*WHAT IS NEEDED:* The answer must be a single number: the count of lines in the records below that contain the word "contributors".

BEGIN INPUT DATA

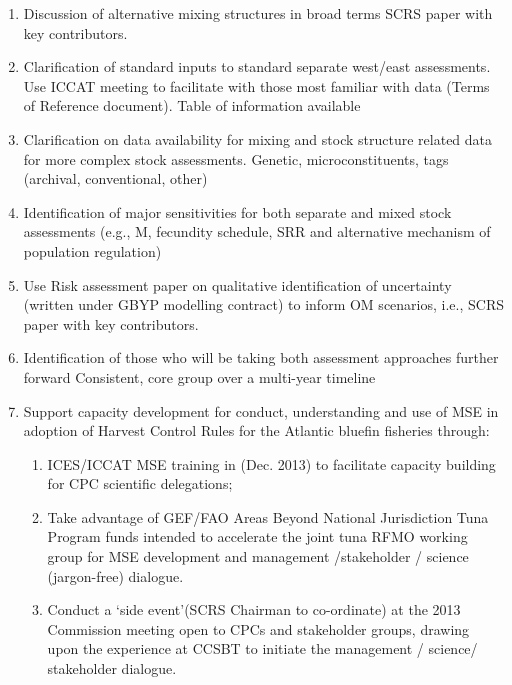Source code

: \begin{enumerate}
\item Discussion of alternative mixing structures in broad terms SCRS paper with key contributors. 
\item Clarification of standard inputs to standard separate west/east assessments. Use ICCAT meeting to facilitate with those most familiar with data (Terms of Reference document). Table of information available 
\item Clarification on data availability for mixing and stock structure related data for more complex stock assessments. Genetic, microconstituents, tags (archival, conventional, other) 
\item Identification of major sensitivities for both separate and mixed stock assessments (e.g., M, fecundity schedule, SRR and alternative mechanism of population regulation) 
\item Use Risk assessment paper on qualitative identification of uncertainty (written under GBYP modelling contract) to inform OM scenarios, i.e., SCRS paper with key contributors. 
\item Identification of those who will be taking both assessment approaches further forward Consistent, core group over a multi-year timeline 
\item Support capacity development for conduct, understanding and use of MSE in adoption of Harvest Control Rules for the Atlantic bluefin fisheries through:
\begin{enumerate}
\item ICES/ICCAT MSE training in (Dec. 2013) to facilitate capacity building for CPC scientific delegations; 
\item Take advantage of GEF/FAO Areas Beyond National Jurisdiction Tuna Program funds intended to accelerate the joint tuna RFMO working group for MSE development and management /stakeholder / science (jargon-free) dialogue. 
\item Conduct a ‘side event’(SCRS Chairman to co-ordinate) at the 2013 Commission meeting open to CPCs and stakeholder groups, drawing upon the experience at CCSBT to initiate the management / science/ stakeholder dialogue. 
\end{enumerate}
\end{enumerate}

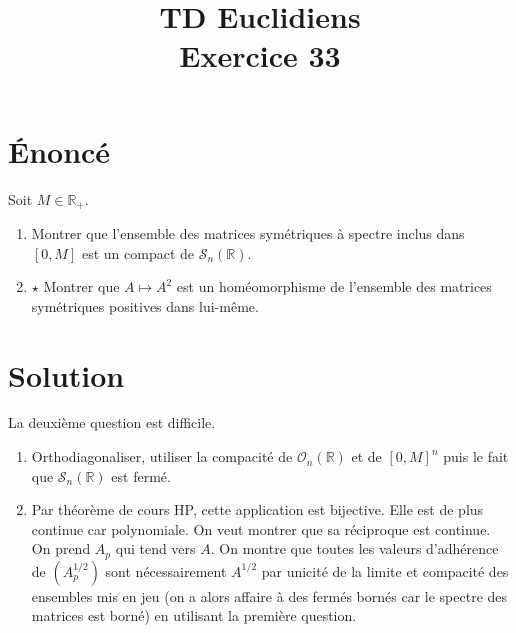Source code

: \documentclass[french]{article}
\title{TD Euclidiens\\ Exercice 33}
\date{}
\newcommand{\R}{\mathbb{R}}
\begin{document}
\maketitle

\section{Énoncé}
Soit $M\in\R_+$.
\begin{enumerate}
	\item Montrer que l'ensemble des matrices symétriques à spectre inclus dans $[0,M]$ est un compact de $\mathcal{S}_n(\R)$.
	\item $\star$ Montrer que $A\mapsto A^2$ est un homéomorphisme de l'ensemble des matrices symétriques positives dans lui-même.
\end{enumerate}
\section{Solution}
La deuxième question est difficile.
\begin{enumerate}
	\item Orthodiagonaliser, utiliser la compacité de $\mathcal{O}_n(\R)$ et de $[0,M]^n$ puis le fait que $\mathcal{S}_n(\R)$ est fermé.
	\item Par théorème de cours HP, cette application est bijective. Elle est de plus continue car polynomiale. On veut montrer que sa réciproque est continue. On prend $A_p$ qui tend vers $A$. On montre que toutes les valeurs d'adhérence de $(A_p^{1/2})$ sont nécessairement $A^{1/2}$ par unicité de la limite et compacité des ensembles mis en jeu (on a alors affaire à des fermés bornés car le spectre des matrices est borné) en utilisant la première question.
\end{enumerate}
\end{document}
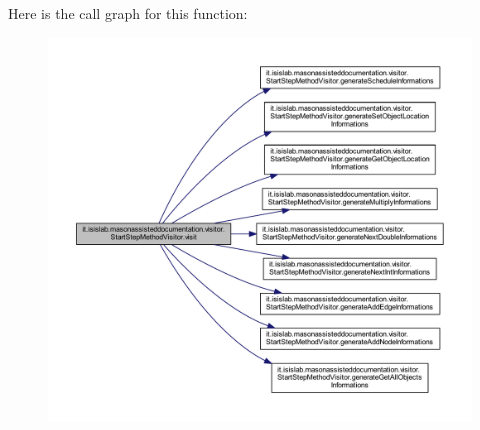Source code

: Here is the call graph for this function\-:
\nopagebreak
\begin{figure}[H]
\begin{center}
\leavevmode
\includegraphics[width=350pt]{classit_1_1isislab_1_1masonassisteddocumentation_1_1visitor_1_1_start_step_method_visitor_a4796e11f1a29fb12db6f9500eac5adeb_cgraph}
\end{center}
\end{figure}





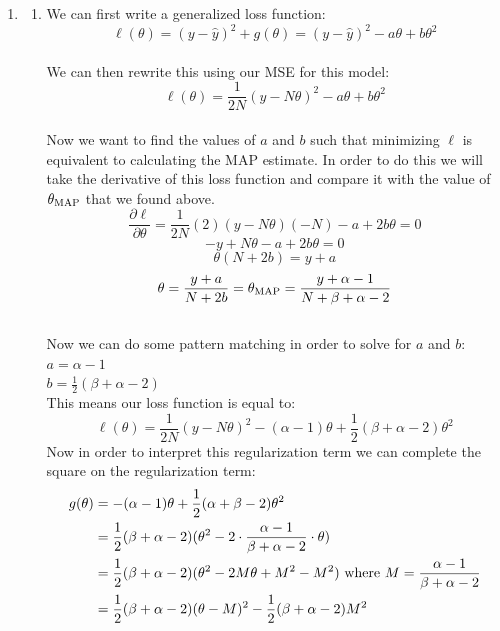 \documentclass[submit]{harvardml}
\begin{document}
\begin{enumerate}
\begin{enumerate}
        \end{enumerate}
        \item
        \begin{enumerate}
            \item 
            We can first write a generalized loss function:\\
            $$\ell(\theta)=(y-\hat{y})^2+g(\theta) = (y-\hat{y})^2-a\theta+b\theta^2$$\\
            We can then rewrite this using our MSE for this model:\\
            $$\ell(\theta) = \frac{1}{2N}(y-N\theta)^2-a\theta+b\theta^2$$\\
            Now we want to find the values of $a$ and $b$ such that minimizing $\ell$ is equivalent to calculating the MAP estimate. In order to do this we will take the derivative of this loss function and compare it with the value of $\theta_{\textnormal{MAP}}$ that we found above.\\
            $$\frac{\partial \ell}{\partial \theta} = \frac{1}{2N}(2)(y-N\theta)(-N)  - a +2b\theta = 0$$
            $$-y + N\theta - a + 2b\theta = 0$$
            $$\theta(N+2b) = y + a$$
            $$\theta = \frac{y+a}{N+2b} = \theta_{\textnormal{MAP}} = \frac{y+\alpha-1}{N+\beta + \alpha-2}$$\\
            Now we can do some pattern matching in order to solve for $a$ and $b$:\\
            $a = \alpha -1$\\
            $b = \frac{1}{2}(\beta + \alpha -2)$\\
            This means our loss function is equal to:\\
            $$\boxed{\ell(\theta) = \frac{1}{2N}(y-N\theta)^2-(\alpha-1)\theta + \frac{1}{2}(\beta+\alpha -2)\theta^2}$$
            Now in order to interpret this regularization term we can complete the square on the regularization term:\\
            \begin{align*}
                g(\theta) &= -(\alpha - 1)\theta + \frac{1}{2}(\alpha + \beta -2)\theta^2\\
                &= \frac{1}{2}(\beta+\alpha-2)(\theta^2-2\cdot\frac{\alpha-1}{\beta+\alpha-2}\cdot \theta)\\
                &=\frac{1}{2}(\beta+\alpha-2)(\theta^2 - 2M\theta + M^2 -M^2) \textnormal{ where } M = \frac{\alpha-1}{\beta+\alpha-2}\\
                &=\frac{1}{2}(\beta+\alpha-2)(\theta-M)^2-\frac{1}{2}(\beta+\alpha-2)M^2

\end{align*}
\end{enumerate}
\end{enumerate}
\end{document}
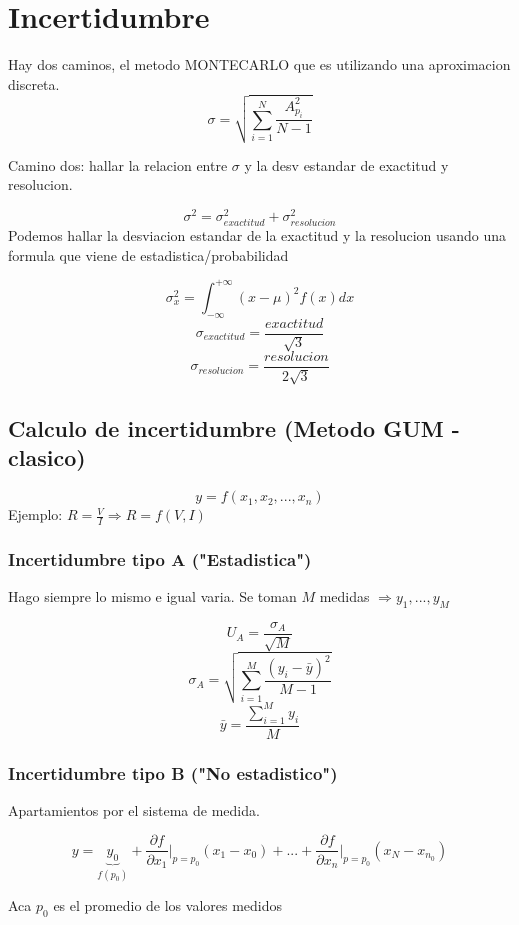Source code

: \documentclass{report}
\begin{document}
\tableofcontents

\chapter{Incertidumbre}

Hay dos caminos, el metodo MONTECARLO que es utilizando una aproximacion discreta.
$$\sigma = \sqrt{\sum_{i=1}^{N} \frac{A_{p_i}^2}{N-1} }$$


Camino dos: hallar la relacion entre $\sigma$ y la desv estandar de exactitud y resolucion.

$$\sigma^2 = \sigma_{exactitud}^2 + \sigma_{resolucion}^2 $$
Podemos hallar la desviacion estandar de la exactitud y la resolucion usando una formula que viene de estadistica/probabilidad

$$\sigma_x^2 = \int_{-\infty}^{+\infty}{(x-\mu)^2f(x)dx}$$
$$\sigma_{exactitud} = \frac{exactitud}{\sqrt{3}}$$
$$\sigma_{resolucion} = \frac{resolucion}{2\sqrt{3}}$$


\section{Calculo de incertidumbre (Metodo GUM - clasico)}


$$y = f(x_1,x_2,...,x_n)$$
Ejemplo: $R = \frac{V}{I} \Rightarrow R = f(V,I)$

\subsection{Incertidumbre tipo A ("Estadistica")}

Hago siempre lo mismo e igual varia.
Se toman $M$ medidas $\Rightarrow y_1,...,y_M$

$$U_A = \frac{\sigma_A}{\sqrt{M}}$$
$$\sigma_A = \sqrt{\sum_{i=1}^M{\frac{(y_i - \bar{y})^2}{M-1}}}$$
$$\bar{y} = \frac{\sum_{i=1}^M{y_i}}{M}$$


\subsection{Incertidumbre tipo B ("No estadistico")}

Apartamientos por el sistema de medida.

$$y = \underbrace{y_0}_{f(p_0)} + \frac{\partial{f}}{\partial x_1}
	\rvert_{p=p_0} (x_1 - x_0) + ... + \frac{\partial{f}}{\partial x_n}
	\rvert_{p=p_0} (x_N - x_{n_0})$$

Aca $p_0$ es el promedio de los valores medidos
\end{document}
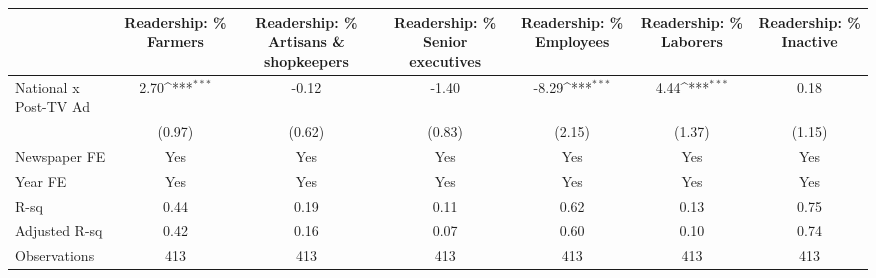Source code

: {
\def\sym#1{\ifmmode^{#1}\else\(^{#1}\)\fi}
\begin{tabular}{l*{6}{c}}
\hline\hline
                    &\multicolumn{1}{c}{Readership: \% Farmers}&\multicolumn{1}{c}{Readership: \% Artisans \& shopkeepers}&\multicolumn{1}{c}{Readership: \% Senior executives}&\multicolumn{1}{c}{Readership: \% Employees}&\multicolumn{1}{c}{Readership: \% Laborers}&\multicolumn{1}{c}{Readership: \% Inactive}\\
\hline
National x Post-TV Ad&        2.70\sym{***}&       -0.12         &       -1.40         &       -8.29\sym{***}&        4.44\sym{***}&        0.18         \\
                    &      (0.97)         &      (0.62)         &      (0.83)         &      (2.15)         &      (1.37)         &      (1.15)         \\
\hline
Newspaper FE        &         Yes         &         Yes         &         Yes         &         Yes         &         Yes         &         Yes         \\
Year FE             &         Yes         &         Yes         &         Yes         &         Yes         &         Yes         &         Yes         \\
R-sq                &        0.44         &        0.19         &        0.11         &        0.62         &        0.13         &        0.75         \\
Adjusted R-sq       &        0.42         &        0.16         &        0.07         &        0.60         &        0.10         &        0.74         \\
Observations        &         413         &         413         &         413         &         413         &         413         &         413         \\
\hline\hline
\end{tabular}
}
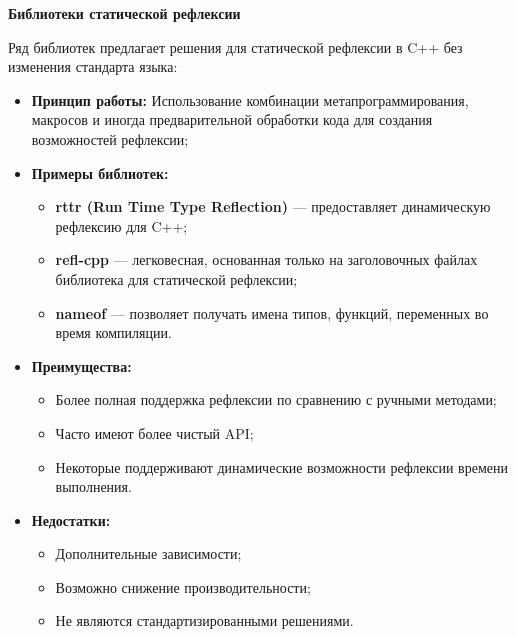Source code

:         \textbf{Библиотеки статической рефлексии}
        
            Ряд библиотек предлагает решения для статической рефлексии в C++ без изменения стандарта языка:
            
            \begin{itemize}
                \item \textbf{Принцип работы:} Использование комбинации метапрограммирования, макросов и иногда предварительной обработки кода для создания возможностей рефлексии;
                
                \item \textbf{Примеры библиотек:}
                \begin{itemize}
                    \item \textbf{rttr (Run Time Type Reflection)} — предоставляет динамическую рефлексию для C++;
                    \item \textbf{refl-cpp} — легковесная, основанная только на заголовочных файлах библиотека для статической рефлексии;
                    \item \textbf{nameof} — позволяет получать имена типов, функций, переменных во время компиляции.
                \end{itemize}
                
                \item \textbf{Преимущества:}
                \begin{itemize}
                    \item Более полная поддержка рефлексии по сравнению с ручными методами;
                    \item Часто имеют более чистый API;
                    \item Некоторые поддерживают динамические возможности рефлексии времени выполнения.
                \end{itemize}
                
                \item \textbf{Недостатки:}
                \begin{itemize}
                    \item Дополнительные зависимости;
                    \item Возможно снижение производительности;
                    \item Не являются стандартизированными решениями.
                \end{itemize}
            \end{itemize}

END INPUT DATA

*EXERCISE SOLUTION:* 2